Saved data entries:
—————

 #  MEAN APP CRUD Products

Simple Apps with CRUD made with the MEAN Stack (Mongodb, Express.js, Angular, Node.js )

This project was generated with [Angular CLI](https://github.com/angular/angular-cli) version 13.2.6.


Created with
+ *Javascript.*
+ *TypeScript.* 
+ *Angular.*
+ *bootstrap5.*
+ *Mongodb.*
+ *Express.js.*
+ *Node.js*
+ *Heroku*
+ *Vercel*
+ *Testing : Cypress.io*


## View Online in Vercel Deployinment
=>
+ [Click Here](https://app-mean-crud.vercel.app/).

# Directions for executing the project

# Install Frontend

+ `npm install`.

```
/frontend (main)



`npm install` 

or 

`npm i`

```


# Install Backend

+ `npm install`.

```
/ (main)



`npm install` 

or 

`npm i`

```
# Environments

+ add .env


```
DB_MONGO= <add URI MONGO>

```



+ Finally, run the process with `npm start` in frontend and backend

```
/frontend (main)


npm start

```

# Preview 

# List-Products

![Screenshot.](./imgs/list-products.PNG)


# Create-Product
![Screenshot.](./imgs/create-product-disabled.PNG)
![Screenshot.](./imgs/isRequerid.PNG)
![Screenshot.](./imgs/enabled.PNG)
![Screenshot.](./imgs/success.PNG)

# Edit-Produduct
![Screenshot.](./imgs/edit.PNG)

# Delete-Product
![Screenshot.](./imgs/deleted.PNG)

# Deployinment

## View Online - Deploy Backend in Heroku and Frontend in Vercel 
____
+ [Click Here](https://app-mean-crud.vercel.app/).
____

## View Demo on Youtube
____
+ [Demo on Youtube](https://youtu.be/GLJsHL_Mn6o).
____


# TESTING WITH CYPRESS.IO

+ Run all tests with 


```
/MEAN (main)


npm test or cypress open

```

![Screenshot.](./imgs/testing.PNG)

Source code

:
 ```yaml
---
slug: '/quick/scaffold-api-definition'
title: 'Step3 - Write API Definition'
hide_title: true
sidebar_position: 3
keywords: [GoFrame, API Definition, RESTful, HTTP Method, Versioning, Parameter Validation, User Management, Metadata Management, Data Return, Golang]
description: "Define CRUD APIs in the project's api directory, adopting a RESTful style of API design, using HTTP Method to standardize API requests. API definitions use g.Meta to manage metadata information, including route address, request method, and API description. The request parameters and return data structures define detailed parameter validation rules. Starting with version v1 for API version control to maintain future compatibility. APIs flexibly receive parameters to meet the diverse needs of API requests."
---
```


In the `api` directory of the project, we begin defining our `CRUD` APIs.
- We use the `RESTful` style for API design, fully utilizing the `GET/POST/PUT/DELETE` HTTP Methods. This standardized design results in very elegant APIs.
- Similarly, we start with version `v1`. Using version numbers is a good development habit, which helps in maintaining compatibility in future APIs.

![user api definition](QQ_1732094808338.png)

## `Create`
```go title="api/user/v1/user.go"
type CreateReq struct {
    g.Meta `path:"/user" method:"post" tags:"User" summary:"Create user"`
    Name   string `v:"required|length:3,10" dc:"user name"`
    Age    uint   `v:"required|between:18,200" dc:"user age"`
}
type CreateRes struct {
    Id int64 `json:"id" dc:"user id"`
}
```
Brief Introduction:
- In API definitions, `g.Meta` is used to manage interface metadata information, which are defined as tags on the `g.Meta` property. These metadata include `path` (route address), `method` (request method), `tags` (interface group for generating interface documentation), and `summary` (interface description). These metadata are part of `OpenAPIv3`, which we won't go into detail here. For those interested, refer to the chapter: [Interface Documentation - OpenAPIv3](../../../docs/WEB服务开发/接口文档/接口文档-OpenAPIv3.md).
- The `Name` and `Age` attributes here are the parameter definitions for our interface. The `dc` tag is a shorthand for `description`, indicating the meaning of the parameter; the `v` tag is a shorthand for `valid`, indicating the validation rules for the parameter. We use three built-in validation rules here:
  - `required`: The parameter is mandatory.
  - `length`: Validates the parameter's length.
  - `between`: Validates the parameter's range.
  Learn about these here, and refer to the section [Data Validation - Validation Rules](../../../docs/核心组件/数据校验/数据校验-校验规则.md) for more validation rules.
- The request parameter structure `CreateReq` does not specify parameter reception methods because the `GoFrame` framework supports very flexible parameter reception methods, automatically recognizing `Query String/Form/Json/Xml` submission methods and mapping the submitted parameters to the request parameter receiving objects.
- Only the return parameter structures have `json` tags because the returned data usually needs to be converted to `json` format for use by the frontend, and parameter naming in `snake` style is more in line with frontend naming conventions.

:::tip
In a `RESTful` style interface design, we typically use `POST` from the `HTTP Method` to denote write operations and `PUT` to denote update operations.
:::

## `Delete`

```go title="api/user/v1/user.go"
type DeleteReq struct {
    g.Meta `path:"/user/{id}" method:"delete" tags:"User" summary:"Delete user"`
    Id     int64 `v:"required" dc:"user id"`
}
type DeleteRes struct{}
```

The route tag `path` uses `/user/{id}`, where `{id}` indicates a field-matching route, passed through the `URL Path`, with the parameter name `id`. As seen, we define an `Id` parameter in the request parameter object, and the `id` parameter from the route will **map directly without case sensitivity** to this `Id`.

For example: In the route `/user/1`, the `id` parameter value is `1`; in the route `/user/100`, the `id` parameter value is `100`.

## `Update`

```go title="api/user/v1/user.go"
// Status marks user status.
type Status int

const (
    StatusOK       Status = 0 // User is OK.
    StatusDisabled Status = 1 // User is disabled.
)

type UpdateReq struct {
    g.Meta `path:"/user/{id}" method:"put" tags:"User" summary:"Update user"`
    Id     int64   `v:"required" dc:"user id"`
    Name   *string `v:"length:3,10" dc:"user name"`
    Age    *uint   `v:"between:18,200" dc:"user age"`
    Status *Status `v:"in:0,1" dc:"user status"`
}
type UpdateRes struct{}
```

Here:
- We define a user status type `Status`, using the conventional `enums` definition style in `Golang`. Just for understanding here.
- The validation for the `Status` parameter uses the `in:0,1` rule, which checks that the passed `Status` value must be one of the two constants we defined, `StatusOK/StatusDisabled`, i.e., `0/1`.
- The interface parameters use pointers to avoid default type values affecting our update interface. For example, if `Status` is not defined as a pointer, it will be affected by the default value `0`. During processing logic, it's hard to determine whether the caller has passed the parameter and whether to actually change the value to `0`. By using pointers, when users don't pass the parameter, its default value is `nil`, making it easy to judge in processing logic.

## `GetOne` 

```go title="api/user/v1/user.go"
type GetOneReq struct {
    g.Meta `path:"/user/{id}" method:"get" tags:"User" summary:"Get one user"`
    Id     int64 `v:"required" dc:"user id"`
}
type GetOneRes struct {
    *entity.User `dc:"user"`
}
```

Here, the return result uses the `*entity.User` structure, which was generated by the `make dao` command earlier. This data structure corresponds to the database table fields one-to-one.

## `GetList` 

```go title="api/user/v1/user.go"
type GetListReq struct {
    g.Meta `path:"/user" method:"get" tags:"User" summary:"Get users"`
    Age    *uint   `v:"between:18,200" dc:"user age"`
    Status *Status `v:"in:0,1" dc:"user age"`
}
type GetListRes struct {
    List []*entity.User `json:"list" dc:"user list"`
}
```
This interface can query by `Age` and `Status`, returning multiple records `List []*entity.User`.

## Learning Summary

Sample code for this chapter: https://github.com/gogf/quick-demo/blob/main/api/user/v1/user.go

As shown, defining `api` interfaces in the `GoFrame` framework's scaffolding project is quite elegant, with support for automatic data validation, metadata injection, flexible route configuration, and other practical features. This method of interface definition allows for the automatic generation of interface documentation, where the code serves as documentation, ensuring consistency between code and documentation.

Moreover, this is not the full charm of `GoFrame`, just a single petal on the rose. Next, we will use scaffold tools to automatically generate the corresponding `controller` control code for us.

—————

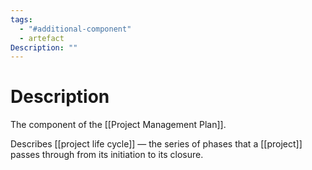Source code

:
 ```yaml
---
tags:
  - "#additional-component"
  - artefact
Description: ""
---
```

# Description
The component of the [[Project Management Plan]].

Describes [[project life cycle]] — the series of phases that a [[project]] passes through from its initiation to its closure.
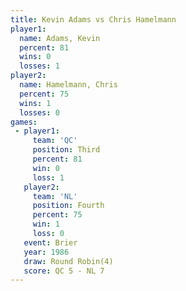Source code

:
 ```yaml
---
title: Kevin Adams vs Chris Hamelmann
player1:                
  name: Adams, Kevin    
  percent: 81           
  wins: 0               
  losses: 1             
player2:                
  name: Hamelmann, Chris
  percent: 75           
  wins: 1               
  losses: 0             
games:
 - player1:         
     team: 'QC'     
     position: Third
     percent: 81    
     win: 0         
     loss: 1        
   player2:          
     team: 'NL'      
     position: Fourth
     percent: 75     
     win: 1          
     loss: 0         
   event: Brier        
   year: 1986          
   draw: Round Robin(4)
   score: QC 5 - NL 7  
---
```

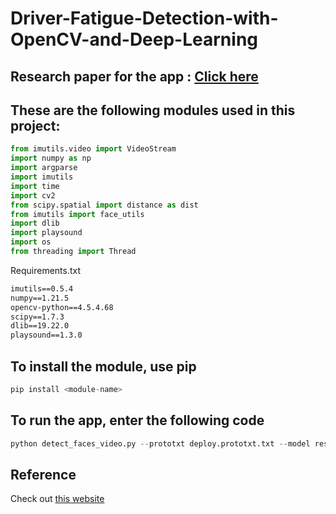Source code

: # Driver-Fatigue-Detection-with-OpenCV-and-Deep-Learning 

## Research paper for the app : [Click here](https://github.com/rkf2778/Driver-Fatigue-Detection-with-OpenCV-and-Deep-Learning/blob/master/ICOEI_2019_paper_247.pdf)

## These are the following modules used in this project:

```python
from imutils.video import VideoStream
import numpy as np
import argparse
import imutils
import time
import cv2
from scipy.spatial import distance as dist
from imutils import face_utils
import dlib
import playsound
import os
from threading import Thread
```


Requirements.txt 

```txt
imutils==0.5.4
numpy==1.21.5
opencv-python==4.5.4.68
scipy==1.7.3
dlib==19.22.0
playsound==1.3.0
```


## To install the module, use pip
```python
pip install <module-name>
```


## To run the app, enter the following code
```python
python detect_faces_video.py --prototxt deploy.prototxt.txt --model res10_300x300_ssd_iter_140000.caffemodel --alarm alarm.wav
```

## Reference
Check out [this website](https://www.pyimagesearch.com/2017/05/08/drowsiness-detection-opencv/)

—————

§ **YOUR INSTRUCTIONS**
If a line of the records contains the word "defining", count it; give only the total.

§ **TASK RESULT**
2